Team-Development und Leadership- Development

Welches Trainingsformat passt, wenn Unternehmen im Zuge eines Veränderungsprojektes ihre Teams neu formieren und zugleich neue Führungsleitlinien etablieren wollen? In einem solchen Fall können Sie mit Großgruppen arbeiten. Sie fassen alle Führungskräfte einer Ebene zusammen – seien es 15, 100 oder 400 – und beschreiben den neuen Rahmen, in dem sich das Unternehmen bewegt, also seine Ausrichtungen, Strategien und Ziele. Innerhalb dieses Rahmens, den der unmittelbare Vorgesetzte vorgibt, entwickelt die gesamte Hierarchieebene eine neue Führungsidentität. Noch in derselben Veranstaltung bilden die Führungskräfte regionale oder produktgruppenbezogene Kleingruppen, die sich individuell überlegen, was die erarbeiteten Ergebnisse für sie bedeuten. In der Folge erhalten sie in der Großgruppe Methoden an die Hand, die sie dann in der Kleingruppe maßgeschneidert auf ihren Kontext und ihre anstehenden Themen anwenden. Dieses Trainingsformat bedarf der Erfahrung, ist aber ein perfektes Design, wenn Veränderungen – wie in so vielen Unternehmen – rasch umgesetzt werden sollen.

Short-Cut-Format

In der Kürze liegt die Würze, haben wir durch die Anwendung des Short-Cut-Formats nach Oliver Bartels erfahren. Mit diesem Modell betreiben Unternehmen Führungskräfteentwicklung auf Raten und in ganz kleinen Dosen.
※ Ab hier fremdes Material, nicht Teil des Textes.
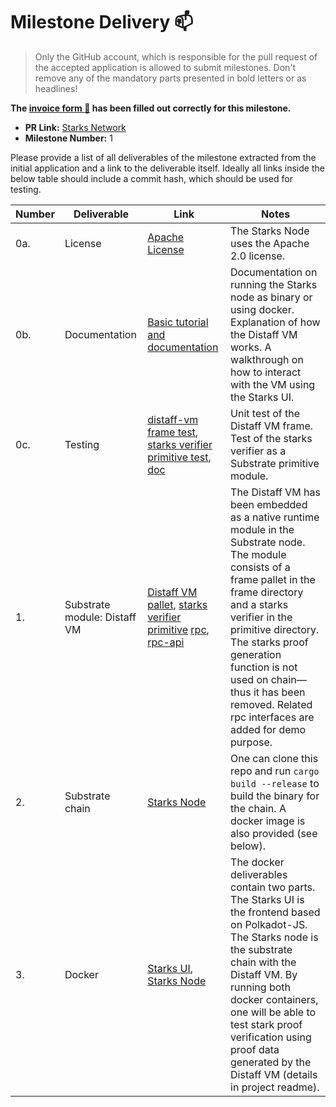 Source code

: # Milestone Delivery :mailbox:

> Only the GitHub account, which is responsible for the pull request of the accepted application is allowed to submit milestones. Don't remove any of the mandatory parts presented in bold letters or as headlines!

**The [invoice form :pencil:](https://forms.gle/8Wx7nxtq8fKrsuEz8) has been filled out correctly for this milestone.**

- **PR Link:** [Starks Network](https://github.com/w3f/Open-Grants-Program/pull/55)
- **Milestone Number:** 1

Please provide a list of all deliverables of the milestone extracted from the initial application and a link to the deliverable itself. Ideally all links inside the below table should include a commit hash, which should be used for testing.

| Number | Deliverable                  | Link                                                                                                                                                                                                                                                                                                                                                                        | Notes                                                                                                                                                                                                                                                                                                                                    |
| ------ | ---------------------------- | --------------------------------------------------------------------------------------------------------------------------------------------------------------------------------------------------------------------------------------------------------------------------------------------------------------------------------------------------------------------------- | ---------------------------------------------------------------------------------------------------------------------------------------------------------------------------------------------------------------------------------------------------------------------------------------------------------------------------------------- |
| 0a.    | License                      | [Apache License](https://github.com/gbctech/starks-node/blob/master/LICENSE-APACHE2)                                                                                                                                                                                                                                                                                        | The Starks Node uses the Apache 2.0 license.                                                                                                                                                                                                                                                                                             |
| 0b.    | Documentation                | [Basic tutorial and documentation](https://github.com/gbctech/starks-node/blob/master/README.md)                                                                                                                                                                                                                                                                            | Documentation on running the Starks node as binary or using docker. Explanation of how the Distaff VM works. A walkthrough on how to interact with the VM using the Starks UI.                                                                                                                                                           |
| 0c.    | Testing                      | [distaff-vm frame test](https://github.com/gbctech/starks-node/blob/master/frame/distaff-vm/src/tests.rs), [starks verifier primitive test](https://github.com/gbctech/starks-node/blob/286e08ab1125a070a7b9fe783ec85858674e6e7d/primitives/stark/src/lib.rs#L82), [doc](https://github.com/gbctech/starks-node/blob/master/README.md#tests)                                | Unit test of the Distaff VM frame. Test of the starks verifier as a Substrate primitive module.                                                                                                                                                                                                                                          |
| 1.     | Substrate module: Distaff VM | [Distaff VM pallet](https://github.com/gbctech/starks-node/tree/master/frame/distaff-vm), [starks verifier primitive](https://github.com/gbctech/starks-node/tree/master/primitives/stark) [rpc](https://github.com/gbctech/starks-node/tree/master/client/rpc/src/distaff_vm), [rpc-api](https://github.com/gbctech/starks-node/tree/master/client/rpc-api/src/distaff_vm) | The Distaff VM has been embedded as a native runtime module in the Substrate node. The module consists of a frame pallet in the frame directory and a starks verifier in the primitive directory. The starks proof generation function is not used on chain—thus it has been removed. Related rpc interfaces are added for demo purpose. |
| 2.     | Substrate chain              | [Starks Node](https://github.com/gbctech/starks-node)                                                                                                                                                                                                                                                                                                                       | One can clone this repo and run `cargo build --release` to build the binary for the chain. A docker image is also provided (see below).                                                                                                                                                                                                  |
| 3.     | Docker                       | [Starks UI](https://hub.docker.com/repository/docker/starksnetwork/starks-ui), [Starks Node](https://hub.docker.com/repository/docker/starksnetwork/starks-node)                                                                                                                                                                                                            | The docker deliverables contain two parts. The Starks UI is the frontend based on Polkadot-JS. The Starks node is the substrate chain with the Distaff VM. By running both docker containers, one will be able to test stark proof verification using proof data generated by the Distaff VM (details in project readme).                |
Die Rede ist von sorgfältig zusammengestellten, über das Jahr verteilten Gedankenanstößen, die sich zum Beispiel an internationale Meetings einer Führungsebene anhängen lassen. Drei bis vier Stunden reichen – und vermögen sehr viel zu bewirken. Diese Short-Cut-Trainings vermitteln zunächst einen Gedankenanstoß, den die Teilnehmer dann in Kleingruppen reflektieren und gegebenenfalls auf eine aktuell bestehende Situation beziehen. Sie üben konkrete Praxisfälle anhand der angebotenen Konzepte und erhalten Anregungen für die Umsetzung im Führungsalltag. Das kleine Format lässt sich auch in „traditionelle“ Events – etwa Weihnachtsfeiern oder Betriebsversammlungen – integrieren und kann dort echte Veränderungen bewirken.

Praxistag-Konzept

Der Praxistag ist ein Potpourri von zehn bis 20 Praxis-Kurzworkshops, die sich inhaltlich an den Kernkompetenzen orientieren, die ein Unternehmen benötigt, um seine Ziele zu erreichen. Die Führungskräfte wählen selbst die Workshops aus, die für ihre Praxis besonders relevant sind. In den Veranstaltungen treffen sie auf immer neue Kollegen und haben Gelegenheiten, sich auszutauschen. Der Praxistag eignet sich vor allem für Unternehmen mit vielen Führungskräften, auch unterschiedlicher Hierarchie, die es zu vernetzen gilt. In den Workshops sollten möglichst viele persönliche Fragestellungen aus der Führungspraxis der Teilnehmer zur Sprache kommen.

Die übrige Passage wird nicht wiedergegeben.